Jeff Nichols (Take Shelter) has only directed three films, but he’s already shown the ability to depict a believable community. His characters have depth and rarely explain their true motivations at the start. Matthew McConaughey’s Mud is intriguing to the boys because he’s a mystery. He lets them into his world as the pursuing forces surround him. Nichols gives characters their own arc while still moving the story forward. Tye Sheridan brings such heart to Ellis, who’s looking for any hint that love is possible while his parents drift apart. It’s a moving, effective tale that rarely hits the expected notes.
One of my best viewing experiences this year was seeing this film in an empty theater on a rare night out with Erin. Jim Rash and Nate Faxon use the formula but supersede it because we’re drawn to the characters. Sam Rockwell injects such life into the story as the mentor who helps Duncan (Liam James) escape from the doldrums. Any film that can sell a ridiculous dance sequence and make me laugh out loud deserves a lot of credit. It wears its heart on its sleeve but never falls prey to the expected tropes.
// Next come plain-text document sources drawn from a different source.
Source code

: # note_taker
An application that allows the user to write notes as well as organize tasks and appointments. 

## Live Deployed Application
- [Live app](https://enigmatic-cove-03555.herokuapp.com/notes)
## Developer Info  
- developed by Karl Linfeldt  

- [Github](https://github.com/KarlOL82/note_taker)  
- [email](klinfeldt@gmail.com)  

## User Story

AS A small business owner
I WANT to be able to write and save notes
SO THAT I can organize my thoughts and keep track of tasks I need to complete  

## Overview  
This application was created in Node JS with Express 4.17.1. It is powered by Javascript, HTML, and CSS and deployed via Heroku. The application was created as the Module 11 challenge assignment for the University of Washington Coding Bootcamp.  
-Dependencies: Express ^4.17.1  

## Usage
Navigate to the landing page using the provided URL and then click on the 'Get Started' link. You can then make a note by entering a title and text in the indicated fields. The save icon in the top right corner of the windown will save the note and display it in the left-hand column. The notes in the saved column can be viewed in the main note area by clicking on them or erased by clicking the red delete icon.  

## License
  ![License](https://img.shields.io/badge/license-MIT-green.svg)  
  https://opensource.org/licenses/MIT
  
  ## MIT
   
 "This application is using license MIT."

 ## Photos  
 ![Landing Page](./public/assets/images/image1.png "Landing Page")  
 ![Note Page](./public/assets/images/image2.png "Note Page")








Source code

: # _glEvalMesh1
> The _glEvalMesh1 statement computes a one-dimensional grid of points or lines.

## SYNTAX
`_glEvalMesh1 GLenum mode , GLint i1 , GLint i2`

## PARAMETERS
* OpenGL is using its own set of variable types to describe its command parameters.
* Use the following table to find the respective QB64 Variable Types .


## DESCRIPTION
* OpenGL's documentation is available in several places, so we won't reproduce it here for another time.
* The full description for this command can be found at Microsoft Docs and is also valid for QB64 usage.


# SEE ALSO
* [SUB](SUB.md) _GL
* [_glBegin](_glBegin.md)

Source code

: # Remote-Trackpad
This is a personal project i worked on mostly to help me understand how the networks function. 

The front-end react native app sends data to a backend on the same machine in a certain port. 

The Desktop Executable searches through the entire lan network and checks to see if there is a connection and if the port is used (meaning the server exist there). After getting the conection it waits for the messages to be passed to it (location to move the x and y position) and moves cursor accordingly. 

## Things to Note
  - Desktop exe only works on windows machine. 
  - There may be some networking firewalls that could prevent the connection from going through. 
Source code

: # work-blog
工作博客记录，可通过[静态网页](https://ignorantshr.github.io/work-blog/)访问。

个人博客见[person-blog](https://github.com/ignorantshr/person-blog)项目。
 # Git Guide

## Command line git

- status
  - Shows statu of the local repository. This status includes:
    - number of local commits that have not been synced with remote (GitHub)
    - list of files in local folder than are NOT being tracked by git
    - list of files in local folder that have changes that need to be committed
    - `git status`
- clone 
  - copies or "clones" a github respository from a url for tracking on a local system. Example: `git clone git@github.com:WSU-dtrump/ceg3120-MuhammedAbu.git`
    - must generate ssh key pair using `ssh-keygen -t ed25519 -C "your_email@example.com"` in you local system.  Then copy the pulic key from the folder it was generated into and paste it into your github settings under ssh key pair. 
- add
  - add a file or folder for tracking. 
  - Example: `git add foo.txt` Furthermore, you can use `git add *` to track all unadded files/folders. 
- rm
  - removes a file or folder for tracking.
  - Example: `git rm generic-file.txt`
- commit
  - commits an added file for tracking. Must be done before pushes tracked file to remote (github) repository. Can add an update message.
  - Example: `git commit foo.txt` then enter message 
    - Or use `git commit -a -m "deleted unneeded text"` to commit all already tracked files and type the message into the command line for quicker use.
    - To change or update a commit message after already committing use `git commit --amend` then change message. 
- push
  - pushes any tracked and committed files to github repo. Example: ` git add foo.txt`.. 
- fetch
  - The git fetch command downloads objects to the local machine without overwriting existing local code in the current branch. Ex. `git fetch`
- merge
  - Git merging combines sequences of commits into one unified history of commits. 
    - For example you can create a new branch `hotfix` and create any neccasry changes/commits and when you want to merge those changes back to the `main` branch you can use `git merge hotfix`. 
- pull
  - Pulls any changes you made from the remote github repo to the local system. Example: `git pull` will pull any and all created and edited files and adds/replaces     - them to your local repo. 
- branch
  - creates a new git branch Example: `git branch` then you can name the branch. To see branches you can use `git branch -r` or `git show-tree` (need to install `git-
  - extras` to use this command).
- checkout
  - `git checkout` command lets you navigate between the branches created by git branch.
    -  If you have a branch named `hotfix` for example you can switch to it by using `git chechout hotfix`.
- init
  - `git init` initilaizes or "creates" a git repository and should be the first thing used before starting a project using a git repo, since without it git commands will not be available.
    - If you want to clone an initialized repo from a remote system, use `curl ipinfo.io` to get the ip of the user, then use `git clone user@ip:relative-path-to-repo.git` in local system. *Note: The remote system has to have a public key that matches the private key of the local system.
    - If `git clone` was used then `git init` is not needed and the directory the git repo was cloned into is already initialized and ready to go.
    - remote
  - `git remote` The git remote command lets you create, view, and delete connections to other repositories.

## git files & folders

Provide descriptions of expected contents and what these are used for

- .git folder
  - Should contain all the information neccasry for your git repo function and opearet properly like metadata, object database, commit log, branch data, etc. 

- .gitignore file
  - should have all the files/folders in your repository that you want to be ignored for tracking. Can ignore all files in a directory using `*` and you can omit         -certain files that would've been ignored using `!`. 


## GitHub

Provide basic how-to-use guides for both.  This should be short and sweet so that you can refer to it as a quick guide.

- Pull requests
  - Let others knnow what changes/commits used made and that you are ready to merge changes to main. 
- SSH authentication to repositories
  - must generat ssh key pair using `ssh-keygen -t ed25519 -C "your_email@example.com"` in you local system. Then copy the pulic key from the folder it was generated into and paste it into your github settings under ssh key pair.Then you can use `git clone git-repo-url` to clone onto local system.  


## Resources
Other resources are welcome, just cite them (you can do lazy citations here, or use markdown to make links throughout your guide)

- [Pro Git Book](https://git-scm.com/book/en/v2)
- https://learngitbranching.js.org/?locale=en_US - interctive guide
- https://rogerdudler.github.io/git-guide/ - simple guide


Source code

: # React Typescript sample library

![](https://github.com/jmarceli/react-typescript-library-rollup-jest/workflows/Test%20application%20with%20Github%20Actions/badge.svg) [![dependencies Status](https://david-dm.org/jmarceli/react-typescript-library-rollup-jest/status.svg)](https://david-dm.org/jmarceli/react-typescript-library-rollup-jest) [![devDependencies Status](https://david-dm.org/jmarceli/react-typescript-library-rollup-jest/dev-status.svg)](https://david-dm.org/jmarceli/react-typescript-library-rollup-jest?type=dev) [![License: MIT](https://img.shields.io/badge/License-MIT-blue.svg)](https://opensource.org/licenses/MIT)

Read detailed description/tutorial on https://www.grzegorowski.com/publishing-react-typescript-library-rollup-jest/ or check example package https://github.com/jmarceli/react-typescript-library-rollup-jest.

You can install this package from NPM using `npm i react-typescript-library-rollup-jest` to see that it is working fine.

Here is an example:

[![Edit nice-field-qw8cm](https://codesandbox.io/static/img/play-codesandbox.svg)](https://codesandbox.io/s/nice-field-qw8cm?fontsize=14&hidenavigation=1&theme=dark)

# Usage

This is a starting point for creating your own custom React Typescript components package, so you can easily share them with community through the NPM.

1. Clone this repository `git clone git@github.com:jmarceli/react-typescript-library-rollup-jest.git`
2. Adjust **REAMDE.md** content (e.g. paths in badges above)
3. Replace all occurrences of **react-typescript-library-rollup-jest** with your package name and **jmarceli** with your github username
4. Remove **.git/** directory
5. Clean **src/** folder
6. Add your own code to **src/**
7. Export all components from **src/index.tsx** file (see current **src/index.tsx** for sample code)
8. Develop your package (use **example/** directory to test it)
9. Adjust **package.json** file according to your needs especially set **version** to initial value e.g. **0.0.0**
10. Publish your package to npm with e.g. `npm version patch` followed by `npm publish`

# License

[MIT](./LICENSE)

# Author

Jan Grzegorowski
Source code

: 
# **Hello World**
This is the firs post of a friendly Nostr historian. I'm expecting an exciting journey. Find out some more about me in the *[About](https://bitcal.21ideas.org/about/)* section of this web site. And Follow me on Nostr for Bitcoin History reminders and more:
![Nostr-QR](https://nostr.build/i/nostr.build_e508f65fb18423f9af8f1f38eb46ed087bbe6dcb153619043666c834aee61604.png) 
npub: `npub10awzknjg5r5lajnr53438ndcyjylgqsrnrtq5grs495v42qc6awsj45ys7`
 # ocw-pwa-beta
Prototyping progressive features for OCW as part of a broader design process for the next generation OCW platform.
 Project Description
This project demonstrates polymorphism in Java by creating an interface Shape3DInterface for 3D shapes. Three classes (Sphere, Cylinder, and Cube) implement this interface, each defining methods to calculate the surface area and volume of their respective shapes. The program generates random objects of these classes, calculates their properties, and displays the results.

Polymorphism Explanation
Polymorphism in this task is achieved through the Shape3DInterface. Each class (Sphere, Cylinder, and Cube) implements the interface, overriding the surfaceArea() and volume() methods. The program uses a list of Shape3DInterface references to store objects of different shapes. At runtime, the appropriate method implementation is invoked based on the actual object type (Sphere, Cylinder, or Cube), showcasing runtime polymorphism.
These three films just missed the top group and are equally deserving. Here’s a quick blurb from my original reviews about each one.
In a World... (Lake Bell) – “There’s a confidence and maturity that’s often missing from debut filmmakers.”
Frances Ha (Noah Baumbach) – “The pivotal factor is Gerwig’s performance, and she delivers the strongest of her excellent career.”
Side Effects (Steven Soderbergh) –“Soderbergh shows how idealistic visions of love can only go so far when the entire system is corrupt.”
These films didn’t make the list, but they had elements that I really enjoyed. Here are some reasons they kept me engaged:
- A celebrity culture that’s run amok in The Bling Ring
- Found footage done right in the believable Europa Report
- M83’s music that sets the tone in Oblivion
- The epic visual scale and grand ambitions of Pacific Rim
- The Britney Spears music interlude in Spring Breakers
- Benedict Cumberbatch’s looney performance in Star Trek into Darkness
- The serene beauty that masks the villainy in Stoker
- The parade of guest stars and dorky insanity of This Is the End
- Upstream Color’s confounding and inexplicable mystery
- A ladder of zombies piling into Israel in World War Z
What were your favorite films of 2013?